— Более десяти процентов наших сотрудников на практике не в состоянии защитить ни себя, ни других. Что начальник полиции думает по этому поводу?
— Не все полицейские имеют возможность так много упражняться в стрельбе, как ты, Трульс.
— У которого так много свободного времени, ты хочешь сказать?
Трульс рассмеялся неприятным хрюкающим смехом. Микаэль Бельман присмотрелся к своему подчиненному и другу детства. Беспорядочно торчащие острые зубы (родители не удосужились выпрямить), красные десны. Все в нем было таким же, как и раньше, но что-то тем не менее изменилось. Может, дело в новой прическе? Или во временном отстранении?

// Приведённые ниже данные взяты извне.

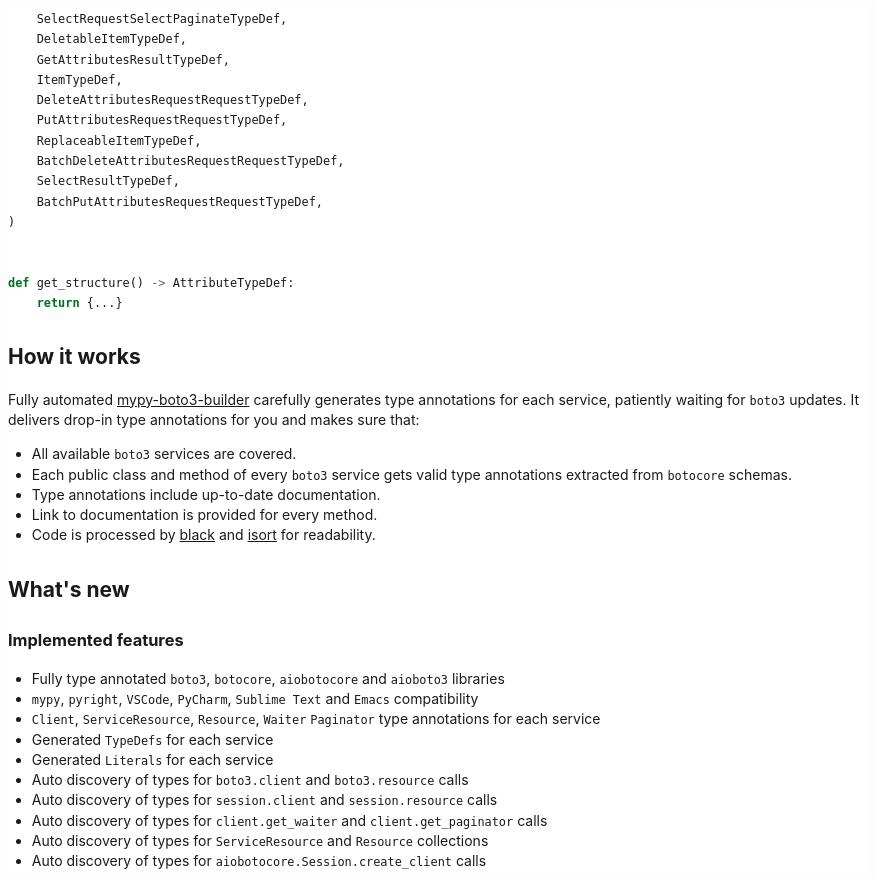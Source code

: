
 ```python
    SelectRequestSelectPaginateTypeDef,
    DeletableItemTypeDef,
    GetAttributesResultTypeDef,
    ItemTypeDef,
    DeleteAttributesRequestRequestTypeDef,
    PutAttributesRequestRequestTypeDef,
    ReplaceableItemTypeDef,
    BatchDeleteAttributesRequestRequestTypeDef,
    SelectResultTypeDef,
    BatchPutAttributesRequestRequestTypeDef,
)


def get_structure() -> AttributeTypeDef:
    return {...}
```

<a id="how-it-works"></a>

## How it works

Fully automated
[mypy-boto3-builder](https://github.com/youtype/mypy_boto3_builder) carefully
generates type annotations for each service, patiently waiting for `boto3`
updates. It delivers drop-in type annotations for you and makes sure that:

- All available `boto3` services are covered.
- Each public class and method of every `boto3` service gets valid type
  annotations extracted from `botocore` schemas.
- Type annotations include up-to-date documentation.
- Link to documentation is provided for every method.
- Code is processed by [black](https://github.com/psf/black) and
  [isort](https://github.com/PyCQA/isort) for readability.

<a id="what's-new"></a>

## What's new

<a id="implemented-features"></a>

### Implemented features

- Fully type annotated `boto3`, `botocore`, `aiobotocore` and `aioboto3`
  libraries
- `mypy`, `pyright`, `VSCode`, `PyCharm`, `Sublime Text` and `Emacs`
  compatibility
- `Client`, `ServiceResource`, `Resource`, `Waiter` `Paginator` type
  annotations for each service
- Generated `TypeDefs` for each service
- Generated `Literals` for each service
- Auto discovery of types for `boto3.client` and `boto3.resource` calls
- Auto discovery of types for `session.client` and `session.resource` calls
- Auto discovery of types for `client.get_waiter` and `client.get_paginator`
  calls
- Auto discovery of types for `ServiceResource` and `Resource` collections
- Auto discovery of types for `aiobotocore.Session.create_client` calls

Такие вещи способны влиять на людей, которые раньше считались не слишком чувствительными. А может быть, они оказывают воздействие именно на таких людей, на тех, кто не привык постоянно проветривать свои чувства, кто держит их внутри и надеется, что со временем они исчезнут. Вот такие люди могли сломаться. Пустить себе пулю в висок.
Но Трульс казался довольным, он все смеялся и смеялся. Однажды в юности Микаэль объяснил ему, что от его смеха у людей мурашки бегут по коже и ему стоит смеяться по-другому, потренироваться и выработать иной, более обычный и приятный способ смеяться. В ответ Трульс только громче заржал, тыча в Микаэля пальцем. Он направлял в его сторону палец, не произнося ни слова, только пофыркивал и гоготал.
— Разве ты не собираешься спросить меня об этом? — заговорил Трульс, вставляя патроны в магазин своего пистолета.
— О чем?
— О деньгах на моем счете.
Микаэль перенес вес тела на другую ногу:
— Ты поэтому позвал меня сюда? Чтобы я спросил тебя об этом?
— Ты не хочешь знать, как деньги там оказались?
— Зачем мне сейчас мучить тебя вопросами?
— Ты же начальник полиции.
— А ты принял решение держать рот на замке. Я считаю это глупым, но уважаю твое решение.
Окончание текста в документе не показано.